The basic problem is that he’s simply not well rooted in economics. He’s trying to work from first principles, which is just fine. But when he reaches what actually might be a correct answer – which he has on occasion – he’s unaware that other people have also had that thought before. And thus he’s entirely ignorant of what thousands of other people have mused about the same point over the past couple of centuries. This is obviously also true when he reaches a wrong answer.
If you like, it’s the incompleteness, stemming from ignorance, which is the problem. At which point, we have this:
What it says is that hyperinflation only happens in some very particular circumstances:
Hyperinflation is an economic malady that arises under extreme conditions: war, political mismanagement, and the transition from a command to market-based economy – to name a few.
I think we can safely rule out MMT as creating any such risk then.
As such will all those referring to Zimbabwe and the Weimar Republic kindly take note and presume henceforth that they will be deleted? Normal levels of government spending intended solely to create conditions of full employment have not, and never will of themselves, create hyperinflation. It’s a suggestion not even worth debating.
D’ye see the missing bit there? Quite, he’s glided over both the “to name a few” and also the “political mismanagement.”
The problem with Modern Monetary Theory being that it provides wondrous opportunities for such political mismanagement. I’m entirely willing to agree that the central insights of MMT are correct. Fiat currency is just government created. Government can indeed just print more to finance spending. Tax can indeed be used to reduce any subsequent inflation. I’m entirely fine with all of those as possibilities.
I don’t think they work well, printing money to spend is known as monetisation of fiscal policy, not something with a great track record. I can’t see how taxation, happening as it does in arrears, can be used to fine tune inflation. But that’s not my point about MMT at all – rather, that it’s a positive encouragement to political mismanagement. Giving politicians carte blanche to spend whatever they wish just doesn’t sound like the start of a good story.
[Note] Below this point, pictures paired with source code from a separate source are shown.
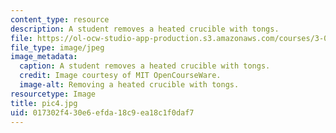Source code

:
 ```yaml
---
content_type: resource
description: A student removes a heated crucible with tongs.
file: https://ol-ocw-studio-app-production.s3.amazonaws.com/courses/3-014-materials-laboratory-fall-2006/017302f430e6efda18c9ea18c1f0daf7_pic4.jpg
file_type: image/jpeg
image_metadata:
  caption: A student removes a heated crucible with tongs.
  credit: Image courtesy of MIT OpenCourseWare.
  image-alt: Removing a heated crucible with tongs.
resourcetype: Image
title: pic4.jpg
uid: 017302f4-30e6-efda-18c9-ea18c1f0daf7
---
```

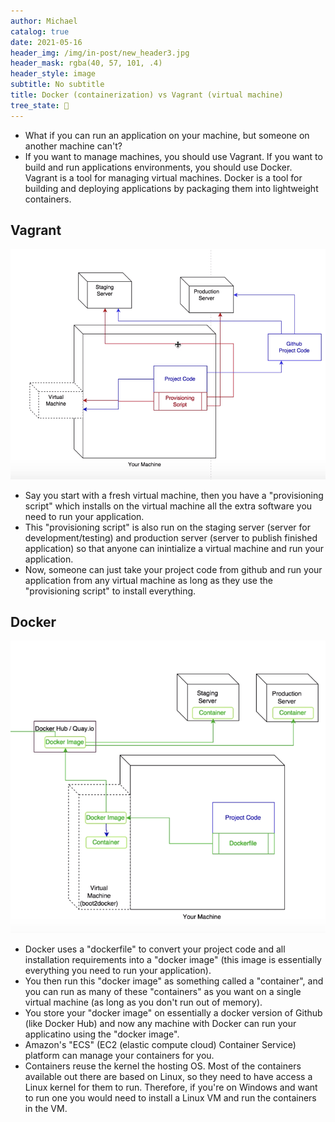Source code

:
 ```yaml
---
author: Michael
catalog: true
date: 2021-05-16
header_img: /img/in-post/new_header3.jpg
header_mask: rgba(40, 57, 101, .4)
header_style: image
subtitle: No subtitle
title: Docker (containerization) vs Vagrant (virtual machine)
tree_state: 🌱
---
```


- What if you can run an application on your machine, but someone on another machine can't?
- If you want to manage machines, you should use Vagrant. If you want to build and run applications environments, you should use Docker. Vagrant is a tool for managing virtual machines. Docker is a tool for building and deploying applications by packaging them into lightweight containers.

## Vagrant

![monolithic](../search_pics/Docker%20containerization%20vs%20Vagrant%20virtual%20machine/vagrant.png)

- Say you start with a fresh virtual machine, then you have a "provisioning script" which installs on the virtual machine all the extra software you need to run your application.
- This "provisioning script" is also run on the staging server (server for development/testing) and production server (server to publish finished application) so that anyone can inintialize a virtual machine and run your application.
- Now, someone can just take your project code from github and run your application from any virtual machine as long as they use the "provisioning script" to install everything.

## Docker

![monolithic](../search_pics/Docker%20containerization%20vs%20Vagrant%20virtual%20machine/docker.png)

- Docker uses a "dockerfile" to convert your project code and all installation requirements into a "docker image" (this image is essentially everything you need to run your application).
- You then run this "docker image" as something called a "container", and you can run as many of these "containers" as you want on a single virtual machine (as long as you don't run out of memory).
- You store your "docker image" on essentially a docker version of Github (like Docker Hub) and now any machine with Docker can run your applicatino using the "docker image".
- Amazon's "ECS" (EC2 (elastic compute cloud) Container Service) platform can manage your containers for you.
- Containers reuse the kernel the hosting OS. Most of the containers available out there are based on Linux, so they need to have access a Linux kernel for them to run. Therefore, if you're on Windows and want to run one you would need to install a Linux VM and run the containers in the VM.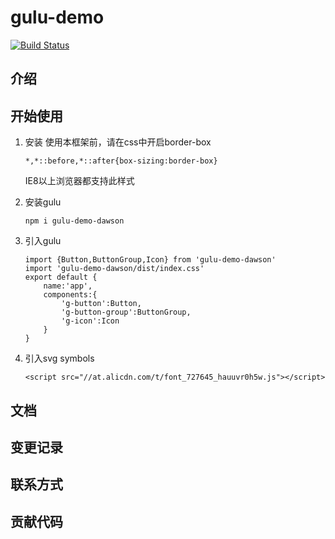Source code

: # gulu-demo
[![Build Status](https://travis-ci.org/dawsonyan186/gulu-demo.svg?branch=master)](https://travis-ci.org/dawsonyan186/gulu-demo)

## 介绍

## 开始使用
1. 安装
    使用本框架前，请在css中开启border-box
    ```
    *,*::before,*::after{box-sizing:border-box}
    ```
    IE8以上浏览器都支持此样式
2. 安装gulu
    ```
    npm i gulu-demo-dawson
    ```
3. 引入gulu
    ```
    import {Button,ButtonGroup,Icon} from 'gulu-demo-dawson'
    import 'gulu-demo-dawson/dist/index.css'
    export default {
        name:'app',
        components:{
            'g-button':Button,
            'g-button-group':ButtonGroup,
            'g-icon':Icon
        }
    }
    ```

4. 引入svg symbols
    ```
    <script src="//at.alicdn.com/t/font_727645_hauuvr0h5w.js"></script>
    ```


## 文档

## 变更记录

## 联系方式

## 贡献代码



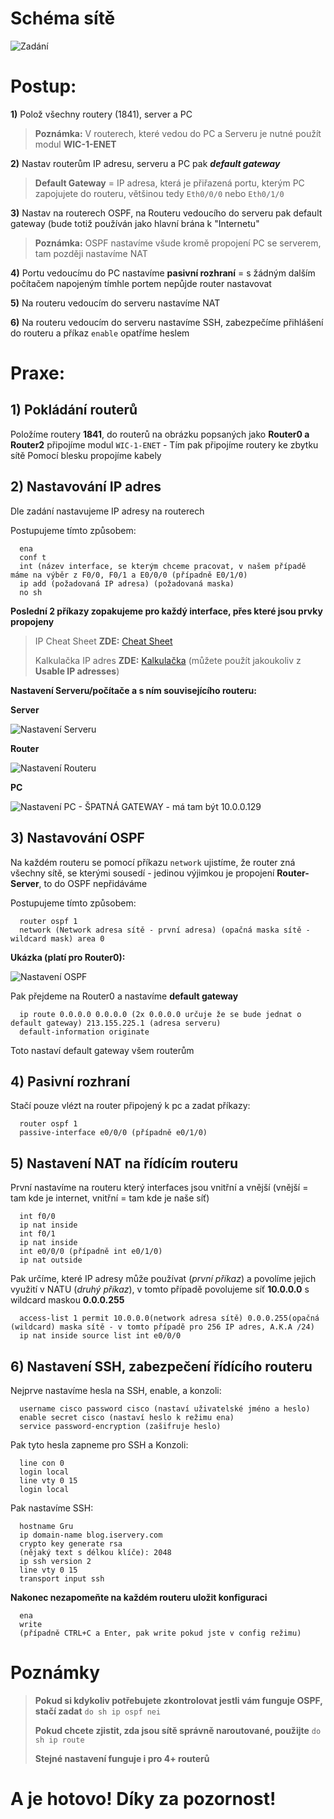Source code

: # Schéma sítě
![Zadání](./img/img1.png)
# Postup:
**1)** Polož všechny routery (1841), server a PC
> **Poznámka:** V routerech, které vedou do PC a Serveru je nutné použít modul **WIC-1-ENET**

**2)** Nastav routerům IP adresu, serveru a PC pak ***default gateway***

> **Default Gateway** = IP adresa, která je přiřazená portu, kterým PC zapojujete do routeru, většinou tedy `Eth0/0/0` nebo `Eth0/1/0`

**3)** Nastav na routerech OSPF, na Routeru vedoucího do serveru pak default gateway (bude totiž používán jako hlavní brána k "Internetu"

> **Poznámka:** OSPF nastavíme všude kromě propojení PC se serverem, tam později nastavíme NAT

**4)** Portu vedoucímu do PC nastavíme **pasivní rozhraní** = s žádným dalším počítačem napojeným tímhle portem nepůjde router nastavovat

**5)** Na routeru vedoucím do serveru nastavíme NAT

**6)** Na routeru vedoucím do serveru nastavíme SSH, zabezpečíme přihlášení do routeru a příkaz `enable` opatříme heslem
# Praxe:
## **1) Pokládání routerů**

Položíme routery **1841**, do routerů na obrázku popsaných jako **Router0 a Router2** připojíme modul `WIC-1-ENET` - Tím pak připojíme routery ke zbytku sítě
Pomocí blesku propojíme kabely

## **2) Nastavování IP adres**

Dle zadání nastavujeme IP adresy na routerech

Postupujeme tímto způsobem:
```
  ena
  conf t
  int (název interface, se kterým chceme pracovat, v našem případě máme na výběr z F0/0, F0/1 a E0/0/0 (případně E0/1/0)
  ip add (požadovaná IP adresa) (požadovaná maska)
  no sh
```
**Poslední 2 příkazy zopakujeme pro každý interface, přes které jsou prvky propojeny**
> IP Cheat Sheet **ZDE:** [Cheat Sheet](https://www.freecodecamp.org/news/subnet-cheat-sheet-24-subnet-mask-30-26-27-29-and-other-ip-address-cidr-network-references/)
> 
> Kalkulačka IP adres **ZDE:** [Kalkulačka](https://www.calculator.net/ip-subnet-calculator.html) (můžete použít jakoukoliv z **Usable IP adresses**)

**Nastavení Serveru/počítače a s ním souvisejícího routeru:**

**Server**

![Nastavení Serveru](./img/img2.png)

**Router**

![Nastavení Routeru](./img/img3.png)

**PC**

![Nastavení PC - ŠPATNÁ GATEWAY - má tam být 10.0.0.129](./img/img5.png)

## **3) Nastavování OSPF**

Na každém routeru se pomocí příkazu `network` ujistíme, že router zná všechny sítě, se kterými sousedí - jedinou výjimkou je propojení **Router-Server**, to do OSPF nepřidáváme

Postupujeme tímto způsobem:
```
  router ospf 1
  network (Network adresa sítě - první adresa) (opačná maska sítě - wildcard mask) area 0
```

**Ukázka (platí pro Router0):**

![Nastavení OSPF](./img/img4.png)

Pak přejdeme na Router0 a nastavíme **default gateway**

```
  ip route 0.0.0.0 0.0.0.0 (2x 0.0.0.0 určuje že se bude jednat o default gateway) 213.155.225.1 (adresa serveru)
  default-information originate
```

Toto nastaví default gateway všem routerům

## **4) Pasivní rozhraní**

Stačí pouze vlézt na router připojený k pc a zadat příkazy:

```
  router ospf 1
  passive-interface e0/0/0 (případně e0/1/0)
```

## **5) Nastavení NAT na řídícím routeru**

První nastavíme na routeru který interfaces jsou vnitřní a vnější (vnější = tam kde je internet, vnitřní = tam kde je naše síť)

```
  int f0/0
  ip nat inside
  int f0/1
  ip nat inside
  int e0/0/0 (případně int e0/1/0)
  ip nat outside
```

Pak určíme, které IP adresy může používat (*první příkaz*) a povolíme jejich využití v NATU (*druhý příkaz*), v tomto případě povolujeme síť **10.0.0.0** s wildcard maskou **0.0.0.255**


```
  access-list 1 permit 10.0.0.0(network adresa sítě) 0.0.0.255(opačná (wildcard) maska sítě - v tomto případě pro 256 IP adres, A.K.A /24)
  ip nat inside source list int e0/0/0
```

## **6) Nastavení SSH, zabezpečení řídícího routeru**

Nejprve nastavíme hesla na SSH, enable, a konzoli:

```
  username cisco password cisco (nastaví uživatelské jméno a heslo)
  enable secret cisco (nastaví heslo k režimu ena)
  service password-encryption (zašifruje heslo)
```

Pak tyto hesla zapneme pro SSH a Konzoli:

```
  line con 0
  login local
  line vty 0 15
  login local
```

Pak nastavíme SSH:

```
  hostname Gru
  ip domain-name blog.iservery.com
  crypto key generate rsa
  (nějaký text s délkou klíče): 2048
  ip ssh version 2
  line vty 0 15
  transport input ssh
```

**Nakonec nezapomeňte na každém routeru uložit konfiguraci**

```
  ena
  write
  (případně CTRL+C a Enter, pak write pokud jste v config režimu)
```

# **Poznámky**

> **Pokud si kdykoliv potřebujete zkontrolovat jestli vám funguje OSPF, stačí zadat** `do sh ip ospf nei`
> 
> **Pokud chcete zjistit, zda jsou sítě správně naroutované, použijte** `do sh ip route`
>
> **Stejné nastavení funguje i pro 4+ routerů**

# **A je hotovo! Díky za pozornost!**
But let’s think in more detail about the more specific claim. Hyperinflation only happens under very specific circumstances therefore MMT isn’t going to be a problem. And I’d agree that Weimar isn’t an example of MMT going wrong, nor was Hungary’s experience with the pengo. Zimbabwe’s was – they just kept printing money until that last set of 100 trillion Z$ bills weren’t worth enough to buy the ink for the next set. Sure, it was political mismanagement but then I’m arguing that the monetisation of fiscal policy actually encourages such.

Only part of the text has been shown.